Enzootic bovine leucosis


Enzootic bovine leucosis is category 1 restricted matter.

Under Queensland legislation, if you suspect the presence of this disease in any species of animal, you must report it to Biosecurity Queensland on 13 25 23 or contact the Emergency Animal Disease Hotline on 1800 675 888.

Enzootic Bovine Leucosis (EBL) is a lymphoproliferative disease (tumour-causing) caused by infection with Bovine Leukaemia Virus (BLV). EBL was eradicated from the Australian dairy herd in 2012. EBL occurs at very low prevalence in beef cattle

Scientific name

Enzootic Bovine Leucosis


Bovine leukaemia virus, an exogenous retrovirus

Other names

  • EBL
  • Enzootic Bovine Leukosis


Worldwide, including Australia.

The EBL accreditation scheme has eradicated EBL from the Australian dairy herd.

There is a low prevalence of EBL infection in the Australian beef herd and clinical disease in beef cattle is rare.

Affected animals

  • cattle
  • buffalo
  • zebu

Clinical signs

The majority of EBL infected cattle do not show signs of disease.

Only a very small number of infected cattle that become ill, produce clinical signs of disease. These signs may include:

  • loss of condition/weight loss
  • lack of appetite
  • anaemia
  • weakness
  • enlargement (tumours) of superficial lymph nodes
  • other clinical signs may occur specific to the organ systems affected (respiratory, circulatory, digestive, urinary and neurological systems).

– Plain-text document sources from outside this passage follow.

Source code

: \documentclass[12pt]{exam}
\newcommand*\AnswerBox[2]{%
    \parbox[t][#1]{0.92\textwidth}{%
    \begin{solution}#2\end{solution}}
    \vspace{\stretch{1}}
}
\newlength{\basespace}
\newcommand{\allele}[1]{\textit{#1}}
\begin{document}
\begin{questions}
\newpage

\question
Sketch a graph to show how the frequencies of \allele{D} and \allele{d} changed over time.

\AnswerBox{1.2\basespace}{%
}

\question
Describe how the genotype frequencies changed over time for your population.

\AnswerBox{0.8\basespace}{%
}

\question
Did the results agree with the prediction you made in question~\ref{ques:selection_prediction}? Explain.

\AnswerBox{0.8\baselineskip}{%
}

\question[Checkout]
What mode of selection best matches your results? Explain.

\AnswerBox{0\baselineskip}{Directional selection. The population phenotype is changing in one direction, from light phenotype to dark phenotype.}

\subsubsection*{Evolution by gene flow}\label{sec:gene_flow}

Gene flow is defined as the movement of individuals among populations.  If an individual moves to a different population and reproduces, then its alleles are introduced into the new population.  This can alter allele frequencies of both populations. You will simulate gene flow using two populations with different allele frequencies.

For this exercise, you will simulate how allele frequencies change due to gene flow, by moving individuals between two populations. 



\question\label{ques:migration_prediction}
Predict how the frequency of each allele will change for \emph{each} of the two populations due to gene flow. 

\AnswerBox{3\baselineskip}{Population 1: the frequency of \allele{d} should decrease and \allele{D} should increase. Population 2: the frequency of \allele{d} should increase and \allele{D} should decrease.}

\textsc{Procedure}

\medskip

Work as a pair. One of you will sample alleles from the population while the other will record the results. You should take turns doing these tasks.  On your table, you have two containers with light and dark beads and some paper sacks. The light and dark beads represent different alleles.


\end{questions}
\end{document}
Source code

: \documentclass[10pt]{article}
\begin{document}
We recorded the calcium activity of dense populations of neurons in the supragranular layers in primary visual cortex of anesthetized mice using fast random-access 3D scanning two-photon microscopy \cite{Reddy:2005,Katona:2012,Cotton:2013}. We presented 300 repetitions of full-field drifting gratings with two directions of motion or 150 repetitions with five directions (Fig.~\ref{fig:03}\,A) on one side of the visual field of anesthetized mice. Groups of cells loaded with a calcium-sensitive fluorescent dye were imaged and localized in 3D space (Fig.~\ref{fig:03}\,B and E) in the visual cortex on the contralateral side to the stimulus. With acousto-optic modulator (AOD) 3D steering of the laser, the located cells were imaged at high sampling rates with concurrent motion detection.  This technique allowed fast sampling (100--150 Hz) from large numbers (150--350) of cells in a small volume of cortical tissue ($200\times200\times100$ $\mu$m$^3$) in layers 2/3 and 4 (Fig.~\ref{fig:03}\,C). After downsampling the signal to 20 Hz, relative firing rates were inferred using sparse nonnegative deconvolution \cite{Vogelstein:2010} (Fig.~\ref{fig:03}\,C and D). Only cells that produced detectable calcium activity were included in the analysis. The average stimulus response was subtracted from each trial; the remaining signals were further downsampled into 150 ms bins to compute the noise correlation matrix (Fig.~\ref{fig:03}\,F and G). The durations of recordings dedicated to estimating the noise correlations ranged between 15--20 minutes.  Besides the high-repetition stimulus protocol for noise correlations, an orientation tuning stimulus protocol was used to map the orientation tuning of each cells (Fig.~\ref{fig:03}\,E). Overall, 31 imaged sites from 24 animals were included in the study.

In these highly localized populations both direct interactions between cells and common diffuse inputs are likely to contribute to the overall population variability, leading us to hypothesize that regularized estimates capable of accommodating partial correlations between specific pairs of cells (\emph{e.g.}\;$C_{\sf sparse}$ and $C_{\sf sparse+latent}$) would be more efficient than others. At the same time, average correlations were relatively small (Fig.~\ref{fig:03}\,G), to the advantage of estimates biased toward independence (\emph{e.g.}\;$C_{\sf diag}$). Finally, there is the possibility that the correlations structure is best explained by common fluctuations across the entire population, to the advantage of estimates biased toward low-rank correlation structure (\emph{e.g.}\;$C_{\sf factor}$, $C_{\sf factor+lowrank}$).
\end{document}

Clinical disease is invariably fatal. Death usually occurs within 1 to 5 months.


Dairy Cattle

  • production losses due to decrease in milk yield and premature culling
  • loss of access to domestic and international markets.

Beef cattle and buffalo

  • negligible.

How it is spread

  • Movement of infected animals (e.g. introduction of untested beef bull for mating)
  • Sharing contaminated equipment between properties.

Risk period

All year round; however, calves are most at risk of infection.

Monitoring and action

Maintain good biosecurity, including ensuring dairy herds do not have direct contact with untested beef cattle and that contaminated equipment is not shared between herds.

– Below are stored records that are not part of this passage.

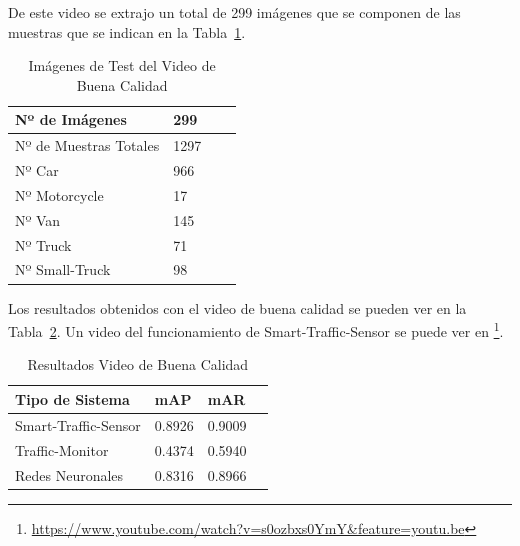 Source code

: De este video se extrajo un total de 299 imágenes que se componen de las muestras que se indican en la Tabla~\ref{tabla_video_bueno}.

\begin{table}[htbp]
\begin{center}
\begin{tabular}{|l|l|l|l|}
\hline
Nº de Imágenes  & 299 \\
\hline \hline
Nº de Muestras Totales & 1297\\ \hline
Nº Car & 966 \\ \hline
Nº Motorcycle & 17 \\ \hline
Nº Van & 145 \\ \hline
Nº Truck & 71 \\ \hline
Nº Small-Truck & 98 \\ \hline
\end{tabular}
\caption{Imágenes de Test del Video de Buena Calidad}
\label{tabla_video_bueno}
\end{center}
\end{table}

Los resultados obtenidos con el video de buena calidad se pueden ver en la Tabla~\ref{resultados_video_bueno}. Un video del funcionamiento de Smart-Traffic-Sensor se puede ver en \footnote{\url{https://www.youtube.com/watch?v=s0ozbxs0YmY&feature=youtu.be}}.

\begin{table}[htbp]
\begin{center}
\begin{tabular}{|l|l|l|l|}
\hline
Tipo de Sistema & mAP & mAR  \\ 
\hline \hline
Smart-Traffic-Sensor & 0.8926 & 0.9009 \\ \hline
Traffic-Monitor & 0.4374 & 0.5940 \\ \hline
Redes Neuronales & 0.8316 & 0.8966\\ \hline
\end{tabular}
\caption{Resultados Video de Buena Calidad}
\label{resultados_video_bueno}
\end{center}
\end{table}


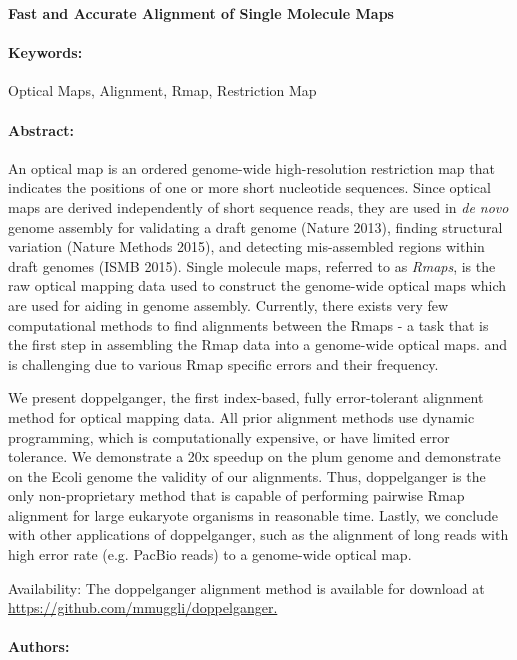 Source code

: \noindent
\large {\bf Fast and Accurate Alignment of Single Molecule Maps} 


\normalsize 


\noindent \paragraph{Keywords:} Optical Maps, Alignment, Rmap, Restriction Map

\noindent \paragraph{Abstract:} 

An optical map is an ordered genome-wide high-resolution restriction map that indicates the positions of one or
more short nucleotide sequences. Since optical maps are derived
independently of short sequence reads, they are used in {\it de novo}
genome assembly for validating a draft genome (Nature 2013),
finding structural variation (Nature Methods 2015), and detecting
mis-assembled regions within draft genomes (ISMB 2015). Single
molecule maps, referred to as {\it Rmaps}, is the raw optical mapping
data used to construct the genome-wide optical maps which are
used for aiding in genome assembly. Currently, there exists very few
computational methods to find alignments between the Rmaps - a
task that is the first step in assembling the Rmap data into a genome-wide
 optical maps. and is challenging due to various Rmap specific
errors and their frequency.

 We present {\sc doppelganger}, the first index-based, fully
error-tolerant alignment method for optical mapping data. All
prior alignment methods use dynamic programming, which is
computationally expensive, or have limited error tolerance. We
demonstrate a 20x speedup on the plum genome and demonstrate
on the Ecoli genome the validity of our alignments. Thus,
{\sc doppelganger} is the only non-proprietary method that is capable of
performing pairwise Rmap alignment for large eukaryote organisms
in reasonable time. Lastly, we conclude with other applications of
{\sc doppelganger}, such as the alignment of long reads with high error
rate (e.g. PacBio reads) to a genome-wide optical map.

Availability: The {\sc doppelganger} alignment method is available for
download at \url{https://github.com/mmuggli/doppelganger.}

\noindent \paragraph{Authors:} 

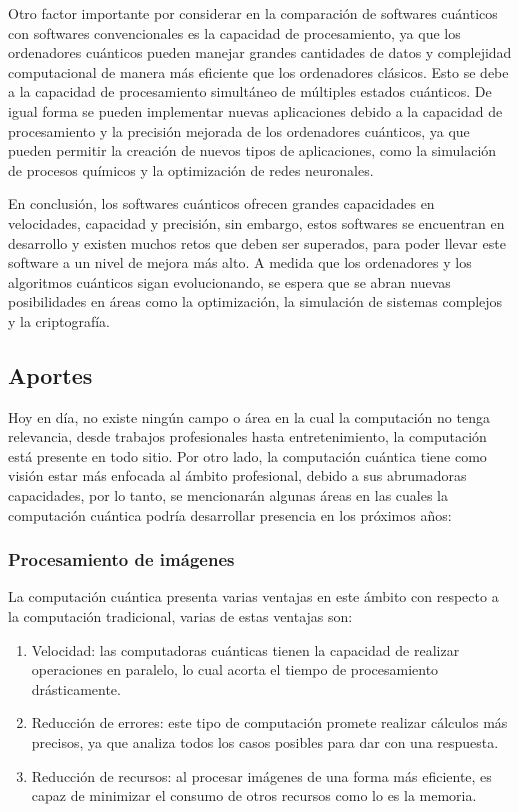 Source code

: \documentclass[twoside]{article}
\begin{document}
Otro factor importante por considerar en la comparación de softwares cuánticos con softwares convencionales es la capacidad de procesamiento, ya que los ordenadores cuánticos pueden manejar grandes cantidades de datos y complejidad computacional de manera más eficiente que los ordenadores clásicos. Esto se debe a la capacidad de procesamiento simultáneo de múltiples estados cuánticos. De igual forma se pueden implementar nuevas aplicaciones debido a la capacidad de procesamiento y la precisión mejorada de los ordenadores cuánticos, ya que pueden permitir la creación de nuevos tipos de aplicaciones, como la simulación de procesos químicos y la optimización de redes neuronales. 

En conclusión, los softwares cuánticos ofrecen grandes capacidades en velocidades, capacidad y precisión, sin embargo, estos softwares se encuentran en desarrollo y existen muchos retos que deben ser superados, para poder llevar este software a un nivel de mejora más alto. A medida que los ordenadores y los algoritmos cuánticos sigan evolucionando, se espera que se abran nuevas posibilidades en áreas como la optimización, la simulación de sistemas complejos y la criptografía. 

\subsection{Aportes}
Hoy en día, no existe ningún campo o área en la cual la computación no tenga relevancia, desde trabajos profesionales hasta entretenimiento, la computación está presente en todo sitio. Por otro lado, la computación cuántica tiene como visión estar más enfocada al ámbito profesional, debido a sus abrumadoras capacidades, por lo tanto, se mencionarán algunas áreas en las cuales la computación cuántica podría desarrollar presencia en los próximos años:

\subsubsection{Procesamiento de imágenes} 
La computación cuántica presenta varias ventajas en este ámbito con respecto a la computación tradicional, varias de estas ventajas son: 
\begin{enumerate}
    \item Velocidad: las computadoras cuánticas tienen la capacidad de realizar operaciones en paralelo, lo cual acorta el tiempo de procesamiento drásticamente.

    \item Reducción de errores: este tipo de computación promete realizar cálculos más precisos, ya que analiza todos los casos posibles para dar con una respuesta.

    \item Reducción de recursos: al procesar imágenes de una forma más eficiente, es capaz de minimizar el consumo de otros recursos como lo es la memoria.
\end{enumerate}
\end{document}
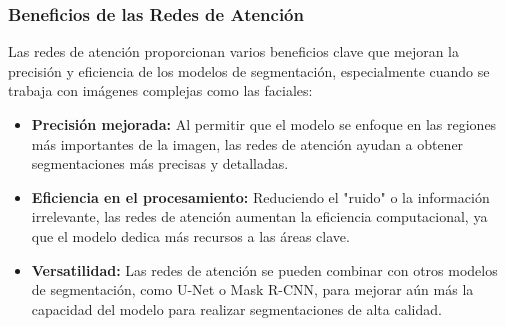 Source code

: \subsubsection{Beneficios de las Redes de Atención}  
Las redes de atención proporcionan varios beneficios clave que mejoran la precisión y eficiencia de los modelos de segmentación, especialmente cuando se trabaja con imágenes complejas como las faciales:
\begin{itemize}
    \item \textbf{Precisión mejorada:} Al permitir que el modelo se enfoque en las regiones más importantes de la imagen, las redes de atención ayudan a obtener segmentaciones más precisas y detalladas.
    \item \textbf{Eficiencia en el procesamiento:} Reduciendo el "ruido" o la información irrelevante, las redes de atención aumentan la eficiencia computacional, ya que el modelo dedica más recursos a las áreas clave.
    \item \textbf{Versatilidad:} Las redes de atención se pueden combinar con otros modelos de segmentación, como U-Net o Mask R-CNN, para mejorar aún más la capacidad del modelo para realizar segmentaciones de alta calidad. \parencite{autor2021beneficios}
\end{itemize}

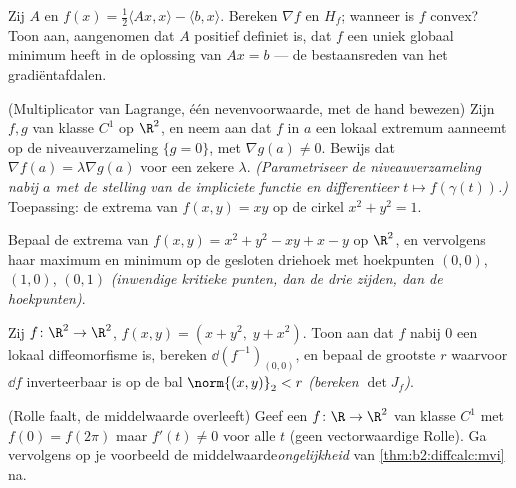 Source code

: \begin{exercise}[$\star\star$]\label{exo:b2:diffcalc:5}
Zij $A$  en $f(x) = \frac12\langle Ax, x\rangle -
\langle b, x\rangle$. Bereken $\nabla f$ en $H_f$; wanneer is $f$
convex? Toon aan, aangenomen dat $A$ positief definiet is, dat $f$
een uniek globaal minimum heeft in de oplossing van $Ax = b$ --- de
bestaansreden van het gradiëntafdalen.
\end{exercise}

\begin{exercise}[$\star\star$]\label{exo:b2:diffcalc:6}
(Multiplicator van Lagrange, één nevenvoorwaarde, met de hand
bewezen) Zijn $f, g$ van klasse $C^1$ op $\R^2$, en neem aan dat
$f$ in $a$ een lokaal extremum aanneemt op de niveauverzameling
$\{g = 0\}$, met $\nabla g(a) \neq 0$. Bewijs dat $\nabla f(a) =
\lambda\nabla g(a)$ voor een zekere $\lambda$. \emph{(Parametriseer
de niveauverzameling nabij $a$ met de stelling van de impliciete
functie en differentieer $t \mapsto f(\gamma(t))$.)} Toepassing: de
extrema van $f(x,y) = xy$ op de cirkel $x^2 + y^2 = 1$.
\end{exercise}

\begin{exercise}[$\star\star$]\label{exo:b2:diffcalc:7}
Bepaal de extrema van $f(x, y) = x^2 + y^2 - xy + x - y$ op $\R^2$,
en vervolgens haar maximum en minimum op de gesloten driehoek met
hoekpunten $(0,0)$, $(1,0)$, $(0,1)$ \emph{(inwendige kritieke
punten, dan de drie zijden, dan de hoekpunten)}.
\end{exercise}

\begin{exercise}[$\star\star\star$]\label{exo:b2:diffcalc:8}
Zij $f \colon \R^2 \to \R^2$, $f(x, y) = (x + y^2,\; y + x^2)$.
Toon aan dat $f$ nabij $0$ een lokaal diffeomorfisme is, bereken
$\dd(f^{-1})_{(0,0)}$, en bepaal de grootste $r$ waarvoor $\dd f$
inverteerbaar is op de bal $\norm{(x,y)}_2 < r$ \emph{(bereken
$\det J_f$)}.
\end{exercise}

\begin{exercise}[$\star\star\star$]\label{exo:b2:diffcalc:9}
(Rolle faalt, de middelwaarde overleeft) Geef een $f \colon \R \to
\R^2$ van klasse $C^1$ met $f(0) = f(2\pi)$ maar $f'(t) \neq 0$
voor alle $t$ (geen vectorwaardige Rolle). Ga vervolgens op je
voorbeeld de middelwaarde\emph{ongelijkheid} van
\cref{thm:b2:diffcalc:mvi} na.
\end{exercise}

Monitor your cattle for signs consistent with EBL (see symptoms).

Have a private veterinarian investigate loss of condition due to disease.

Laboratory tests on blood or milk samples can detect the presence of virus or antibodies to the virus.

If you believe EBL is present, you must report it to Biosecurity Queensland on 13 25 23 or contact the Emergency Animal Disease Hotline on 1800 675 888.


Pasteurisation inactivates the virus.

Dairy Australia coordinates a national program to maintain confidence in the Australian dairy herd's freedom from EBL. The program includes testing of bulk milk samples and quality assurance audits of all dairy herds.

Detection of EBL infection in a dairy herd will lead to movement restrictions to minimise spread and an eradication program to test and cull infected dairy cattle.

There are no controls on EBL in the beef and buffalo industries.